A healthy strategy is mostly green with red months sprinkled in randomly. An unhealthy one has a recognizable pattern — and that pattern is usually fixable with a time filter using the Current Time node and a Comparison against the month.
Comparison mode
Select two backtests (typically two parameter variants of the same strategy) and the equity curves overlay on a single chart. Use this for:
- Sensitivity check. If the only difference between two runs is RSI period 12 vs 14, the equity curves should look very similar. If they diverge wildly, the strategy is over-tuned to that one parameter. The avoiding curve-fit page covers what to do about it.
- Before-and-after. Added a regime filter? Toggle the comparison on to see exactly which trades it removed and what that did to the equity curve.
Prop-firm overlay
If your account is configured as a prop-firm account (prop firm traders use case), the Analytics view adds:
- Daily loss limit tracking. A horizontal threshold line on the daily P&L panel, with violations highlighted in red.
- Trailing max drawdown. The "relative drawdown" rule most prop firms use, modeled exactly.
- Phase progress.
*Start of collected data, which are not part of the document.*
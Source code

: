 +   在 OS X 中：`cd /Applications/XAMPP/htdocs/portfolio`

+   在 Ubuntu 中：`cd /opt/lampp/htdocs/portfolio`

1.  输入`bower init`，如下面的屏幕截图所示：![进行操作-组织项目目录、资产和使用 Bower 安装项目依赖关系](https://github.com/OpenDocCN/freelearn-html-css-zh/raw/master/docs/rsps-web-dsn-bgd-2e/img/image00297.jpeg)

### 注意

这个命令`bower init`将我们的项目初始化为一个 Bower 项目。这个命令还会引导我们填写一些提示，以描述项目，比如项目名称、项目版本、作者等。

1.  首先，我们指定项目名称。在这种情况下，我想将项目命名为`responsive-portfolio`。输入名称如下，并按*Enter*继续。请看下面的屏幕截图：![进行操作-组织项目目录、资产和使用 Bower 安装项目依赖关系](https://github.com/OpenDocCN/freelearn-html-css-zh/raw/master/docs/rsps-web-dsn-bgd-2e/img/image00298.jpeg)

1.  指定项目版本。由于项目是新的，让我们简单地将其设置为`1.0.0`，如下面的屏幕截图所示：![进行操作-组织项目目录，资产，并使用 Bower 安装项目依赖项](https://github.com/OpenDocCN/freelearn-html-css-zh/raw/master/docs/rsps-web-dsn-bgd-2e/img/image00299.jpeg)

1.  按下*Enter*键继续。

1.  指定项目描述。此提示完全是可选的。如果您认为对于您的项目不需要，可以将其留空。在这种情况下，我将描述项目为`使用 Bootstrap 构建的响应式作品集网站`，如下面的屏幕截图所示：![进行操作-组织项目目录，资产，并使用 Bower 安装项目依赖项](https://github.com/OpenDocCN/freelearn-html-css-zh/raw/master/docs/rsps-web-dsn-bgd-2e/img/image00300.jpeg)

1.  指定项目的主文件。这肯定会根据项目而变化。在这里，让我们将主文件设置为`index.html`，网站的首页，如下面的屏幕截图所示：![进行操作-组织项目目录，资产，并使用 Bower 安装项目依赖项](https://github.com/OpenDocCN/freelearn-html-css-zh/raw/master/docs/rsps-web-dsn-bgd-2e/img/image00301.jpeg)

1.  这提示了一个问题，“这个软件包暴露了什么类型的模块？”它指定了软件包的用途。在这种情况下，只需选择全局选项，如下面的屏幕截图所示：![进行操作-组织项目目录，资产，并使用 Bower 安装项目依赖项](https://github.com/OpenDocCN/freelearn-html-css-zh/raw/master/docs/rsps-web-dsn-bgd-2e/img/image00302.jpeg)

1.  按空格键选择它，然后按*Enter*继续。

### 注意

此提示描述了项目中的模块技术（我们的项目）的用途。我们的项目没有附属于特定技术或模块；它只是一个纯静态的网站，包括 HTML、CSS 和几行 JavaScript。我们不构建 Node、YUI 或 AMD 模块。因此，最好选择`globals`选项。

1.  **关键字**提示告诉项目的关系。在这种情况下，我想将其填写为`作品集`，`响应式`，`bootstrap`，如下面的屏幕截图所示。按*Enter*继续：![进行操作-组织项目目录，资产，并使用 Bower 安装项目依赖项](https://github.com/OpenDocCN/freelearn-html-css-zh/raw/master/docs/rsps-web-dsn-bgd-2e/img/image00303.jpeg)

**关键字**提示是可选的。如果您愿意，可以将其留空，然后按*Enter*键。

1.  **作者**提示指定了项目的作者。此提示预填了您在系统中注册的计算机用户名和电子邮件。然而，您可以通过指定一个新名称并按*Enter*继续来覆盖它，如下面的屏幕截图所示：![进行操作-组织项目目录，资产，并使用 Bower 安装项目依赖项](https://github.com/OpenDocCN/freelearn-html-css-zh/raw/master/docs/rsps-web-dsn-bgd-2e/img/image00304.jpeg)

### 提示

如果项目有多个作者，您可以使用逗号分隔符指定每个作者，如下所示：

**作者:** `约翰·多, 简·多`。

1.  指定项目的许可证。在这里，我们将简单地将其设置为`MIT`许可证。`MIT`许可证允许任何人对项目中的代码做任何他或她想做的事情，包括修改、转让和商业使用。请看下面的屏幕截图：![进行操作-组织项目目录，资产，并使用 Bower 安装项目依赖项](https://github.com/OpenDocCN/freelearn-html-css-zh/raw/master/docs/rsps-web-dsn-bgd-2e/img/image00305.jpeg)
How close the strategy is to the profit target while staying in compliance.
These aren't simulations of the prop firm's rules — they're the actual rules of FTMO, TopStep, Apex, etc., wired into the metrics so a backtest that would have failed the evaluation is flagged before you take it live.
Configuration reference
| Setting | What it controls |
|---|---|
| Rolling window | Length (in trades) for the rolling metric panel. 60 is a good default; 30 for high-frequency strategies, 180 for long swings. |
| Period grouping | Group returns by month, week, hour-of-day, or day-of-week. |
| MAE/MFE units | R-multiples (most informative) or dollars. |
| Show benchmark | Overlay buy-and-hold of the primary symbol. Useful for stock strategies; less so for short-bias futures strategies. |
| Prop-firm preset | None / FTMO / TopStep / Apex / Custom. |
Tips and pitfalls
- Don't anchor on the headline metric. Whatever the platform shows biggest at the top, treat it as one of 30 numbers, not as the number.
- Always open the worst-10 trade list. Five minutes here catches more flaws than any other audit.
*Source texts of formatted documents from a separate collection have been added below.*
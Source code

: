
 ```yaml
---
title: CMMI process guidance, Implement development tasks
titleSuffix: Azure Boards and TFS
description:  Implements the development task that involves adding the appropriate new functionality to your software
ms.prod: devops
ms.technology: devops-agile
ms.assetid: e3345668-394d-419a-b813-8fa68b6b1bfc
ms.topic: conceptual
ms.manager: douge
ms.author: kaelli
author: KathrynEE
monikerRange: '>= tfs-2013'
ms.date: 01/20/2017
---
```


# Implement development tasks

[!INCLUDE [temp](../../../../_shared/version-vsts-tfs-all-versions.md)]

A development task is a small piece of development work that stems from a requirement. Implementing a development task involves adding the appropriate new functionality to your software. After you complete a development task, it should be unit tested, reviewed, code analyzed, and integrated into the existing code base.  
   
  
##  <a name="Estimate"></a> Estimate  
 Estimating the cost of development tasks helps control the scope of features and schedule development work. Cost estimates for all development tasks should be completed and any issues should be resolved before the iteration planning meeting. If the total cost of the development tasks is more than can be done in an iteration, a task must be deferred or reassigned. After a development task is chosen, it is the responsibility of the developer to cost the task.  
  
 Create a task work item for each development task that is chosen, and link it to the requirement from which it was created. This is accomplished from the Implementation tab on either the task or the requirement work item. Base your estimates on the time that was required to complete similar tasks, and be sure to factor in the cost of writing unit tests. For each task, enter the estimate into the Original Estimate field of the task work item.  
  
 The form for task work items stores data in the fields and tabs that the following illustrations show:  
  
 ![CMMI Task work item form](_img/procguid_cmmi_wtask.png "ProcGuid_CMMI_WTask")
- Export the trade CSV. Even with everything the in-app analytics gives you, there's no substitute for slicing the data yourself once you have a hypothesis. The export button sits in the top-right of the trade list.
- Compare two runs only when one variable changes. Otherwise you're measuring noise.
Pro pattern: the 3-minute audit
Before spending an hour on a result, run this 3-minute scan: (1) Calmar ratio above 1.0? (2) Rolling Sharpe still positive in the last 90 trades? (3) Worst-3-month return survivable? (4) Top 3 trades account for less than 30% of total profit? If yes to all four, the strategy is worth deeper analysis. If no to any, fix it or set it aside before going further.
How this fits the workflow
You design in the Visual Builder, validate in the Backtest Engine, and read the results here. When a strategy passes the audit, it's a candidate for the Portfolio Builder and eventually Forward Testing. When it fails, the diagnostics here usually tell you which page to read next: overfitting, risk management, or regime detection.
The summary numbers are the cover of the book. The equity curve, the drawdown curve, the rolling diagnostics, the worst-10 trades, and the MAE/MFE distributions are the actual story. Spend most of your audit time inside the book.